[[ RECORDS FOR PROCESSING open ]]

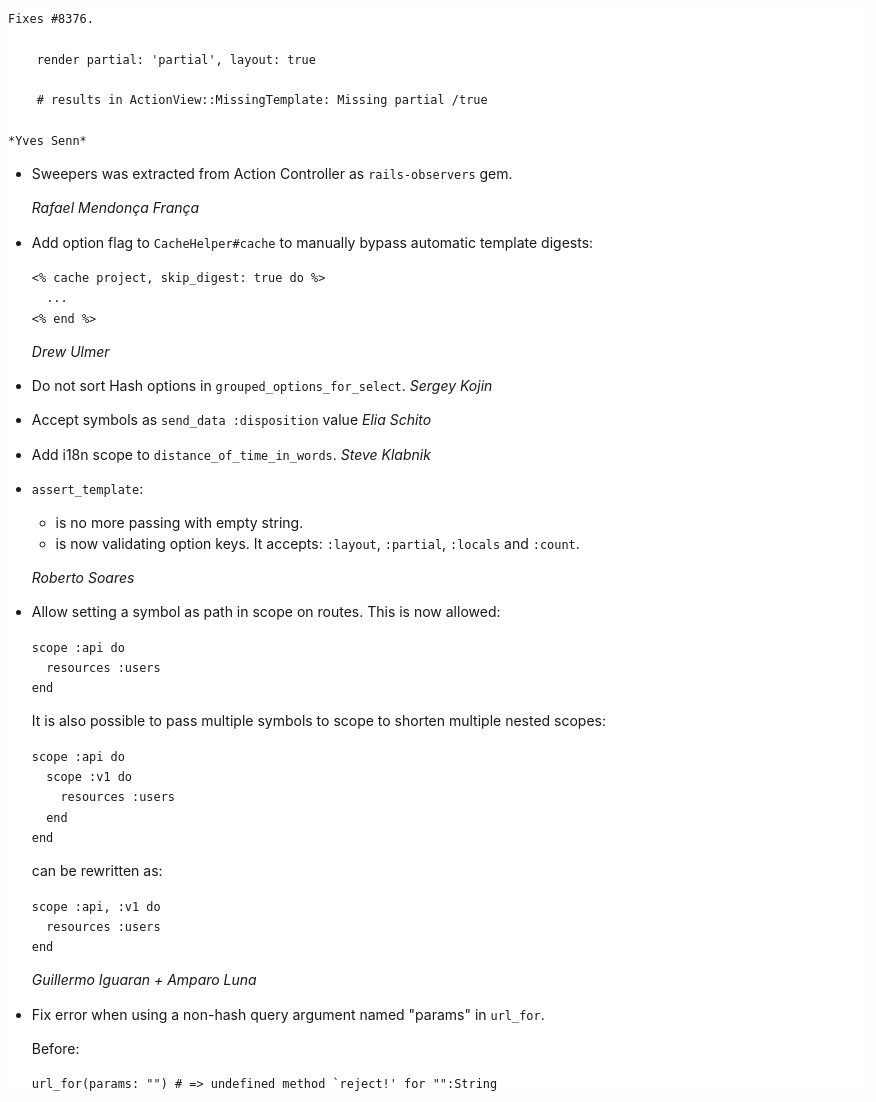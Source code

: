     Fixes #8376.

        render partial: 'partial', layout: true

        # results in ActionView::MissingTemplate: Missing partial /true

    *Yves Senn*

*   Sweepers was extracted from Action Controller as `rails-observers` gem.

    *Rafael Mendonça França*

*   Add option flag to `CacheHelper#cache` to manually bypass automatic template digests:

        <% cache project, skip_digest: true do %>
          ...
        <% end %>

    *Drew Ulmer*

*   Do not sort Hash options in `grouped_options_for_select`. *Sergey Kojin*

*   Accept symbols as `send_data :disposition` value *Elia Schito*

*   Add i18n scope to `distance_of_time_in_words`. *Steve Klabnik*

*   `assert_template`:
    - is no more passing with empty string.
    - is now validating option keys. It accepts: `:layout`, `:partial`, `:locals` and `:count`.

    *Roberto Soares*

*   Allow setting a symbol as path in scope on routes. This is now allowed:

        scope :api do
          resources :users
        end

    It is also possible to pass multiple symbols to scope to shorten multiple nested scopes:

        scope :api do
          scope :v1 do
            resources :users
          end
        end

    can be rewritten as:

        scope :api, :v1 do
          resources :users
        end

    *Guillermo Iguaran + Amparo Luna*

*   Fix error when using a non-hash query argument named "params" in `url_for`.

    Before:

        url_for(params: "") # => undefined method `reject!' for "":String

[[ RECORDS FOR PROCESSING closed ]]

PROBLEM DESCRIPTION
Print the lines from the beginning of the records up to and including the line containing "Sweepers was extracted", word for word, with no pictures.

SOLUTION
Source code

:     Fixes #8376.

        render partial: 'partial', layout: true

        # results in ActionView::MissingTemplate: Missing partial /true

    *Yves Senn*

*   Sweepers was extracted from Action Controller as `rails-observers` gem.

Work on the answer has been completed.